● SOURCE RECORDS

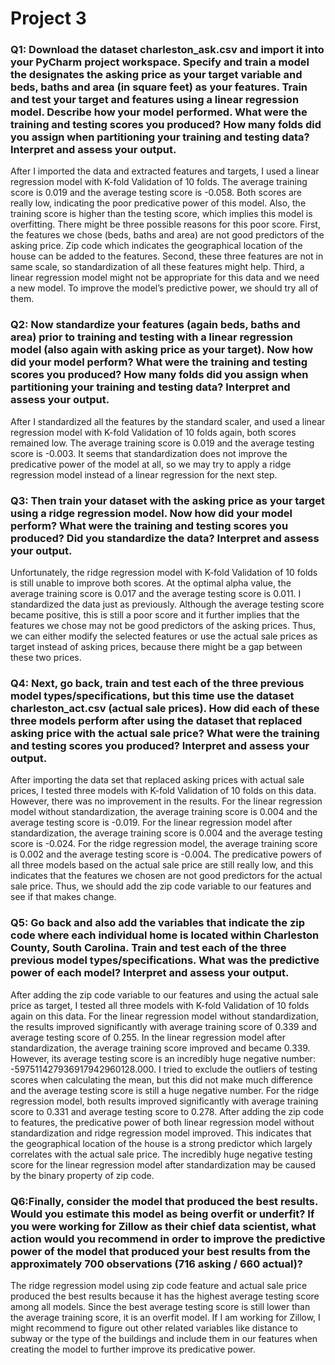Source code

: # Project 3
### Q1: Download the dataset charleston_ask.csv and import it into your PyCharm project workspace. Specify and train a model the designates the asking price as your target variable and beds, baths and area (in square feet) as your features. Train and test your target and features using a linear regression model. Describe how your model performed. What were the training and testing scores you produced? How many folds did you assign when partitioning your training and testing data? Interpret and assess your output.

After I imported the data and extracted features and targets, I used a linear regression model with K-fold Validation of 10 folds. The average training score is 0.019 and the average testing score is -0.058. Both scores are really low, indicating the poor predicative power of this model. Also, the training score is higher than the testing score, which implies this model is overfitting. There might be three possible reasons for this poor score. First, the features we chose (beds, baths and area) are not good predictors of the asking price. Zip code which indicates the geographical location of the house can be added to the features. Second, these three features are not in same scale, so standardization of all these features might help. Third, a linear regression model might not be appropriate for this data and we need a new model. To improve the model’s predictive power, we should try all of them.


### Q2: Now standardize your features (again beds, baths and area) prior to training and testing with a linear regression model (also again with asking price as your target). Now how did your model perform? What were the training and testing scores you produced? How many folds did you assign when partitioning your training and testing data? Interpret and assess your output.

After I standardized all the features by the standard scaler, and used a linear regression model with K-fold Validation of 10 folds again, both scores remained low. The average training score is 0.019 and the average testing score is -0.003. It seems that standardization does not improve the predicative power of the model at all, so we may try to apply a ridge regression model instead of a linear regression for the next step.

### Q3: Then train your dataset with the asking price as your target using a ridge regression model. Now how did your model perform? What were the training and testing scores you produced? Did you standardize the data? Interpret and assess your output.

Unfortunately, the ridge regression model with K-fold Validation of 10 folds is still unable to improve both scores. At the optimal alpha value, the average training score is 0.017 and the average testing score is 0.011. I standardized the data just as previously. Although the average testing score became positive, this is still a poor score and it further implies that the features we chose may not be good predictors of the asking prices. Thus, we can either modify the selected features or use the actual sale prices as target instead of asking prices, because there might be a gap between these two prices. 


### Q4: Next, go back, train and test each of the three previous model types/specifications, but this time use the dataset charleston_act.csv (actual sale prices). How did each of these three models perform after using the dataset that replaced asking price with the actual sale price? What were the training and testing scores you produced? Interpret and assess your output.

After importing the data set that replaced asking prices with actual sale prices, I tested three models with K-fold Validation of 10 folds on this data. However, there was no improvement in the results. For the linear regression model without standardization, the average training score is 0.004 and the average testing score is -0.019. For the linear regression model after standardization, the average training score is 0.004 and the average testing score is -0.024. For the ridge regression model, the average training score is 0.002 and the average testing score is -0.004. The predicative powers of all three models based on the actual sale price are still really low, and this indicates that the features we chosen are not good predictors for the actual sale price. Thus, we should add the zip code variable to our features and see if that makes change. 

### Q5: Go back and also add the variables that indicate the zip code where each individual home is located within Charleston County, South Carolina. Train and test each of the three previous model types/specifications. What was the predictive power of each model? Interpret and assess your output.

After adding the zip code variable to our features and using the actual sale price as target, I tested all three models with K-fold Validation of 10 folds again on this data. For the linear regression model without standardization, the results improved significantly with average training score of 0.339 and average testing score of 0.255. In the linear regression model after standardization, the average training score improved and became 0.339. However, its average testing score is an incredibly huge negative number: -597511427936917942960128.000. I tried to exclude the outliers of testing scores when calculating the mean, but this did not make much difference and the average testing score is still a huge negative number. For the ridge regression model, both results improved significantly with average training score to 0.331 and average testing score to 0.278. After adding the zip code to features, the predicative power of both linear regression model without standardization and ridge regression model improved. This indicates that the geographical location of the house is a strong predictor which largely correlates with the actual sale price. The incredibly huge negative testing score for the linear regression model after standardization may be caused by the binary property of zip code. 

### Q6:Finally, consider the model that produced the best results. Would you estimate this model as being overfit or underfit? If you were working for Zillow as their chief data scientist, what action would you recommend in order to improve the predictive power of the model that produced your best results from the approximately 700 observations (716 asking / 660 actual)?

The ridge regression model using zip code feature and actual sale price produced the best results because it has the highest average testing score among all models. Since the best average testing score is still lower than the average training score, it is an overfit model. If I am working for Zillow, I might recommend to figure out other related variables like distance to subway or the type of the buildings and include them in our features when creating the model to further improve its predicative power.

● ABOUT THIS EXERCISE
Transcribe, exactly and without additions, the lines of the records above, beginning with the line that contains "Unfortunately, the ridge" and ending with the line that contains "### Q4: Next, go", both included.

● REPLY
Unfortunately, the ridge regression model with K-fold Validation of 10 folds is still unable to improve both scores. At the optimal alpha value, the average training score is 0.017 and the average testing score is 0.011. I standardized the data just as previously. Although the average testing score became positive, this is still a poor score and it further implies that the features we chose may not be good predictors of the asking prices. Thus, we can either modify the selected features or use the actual sale prices as target instead of asking prices, because there might be a gap between these two prices. 


### Q4: Next, go back, train and test each of the three previous model types/specifications, but this time use the dataset charleston_act.csv (actual sale prices). How did each of these three models perform after using the dataset that replaced asking price with the actual sale price? What were the training and testing scores you produced? Interpret and assess your output.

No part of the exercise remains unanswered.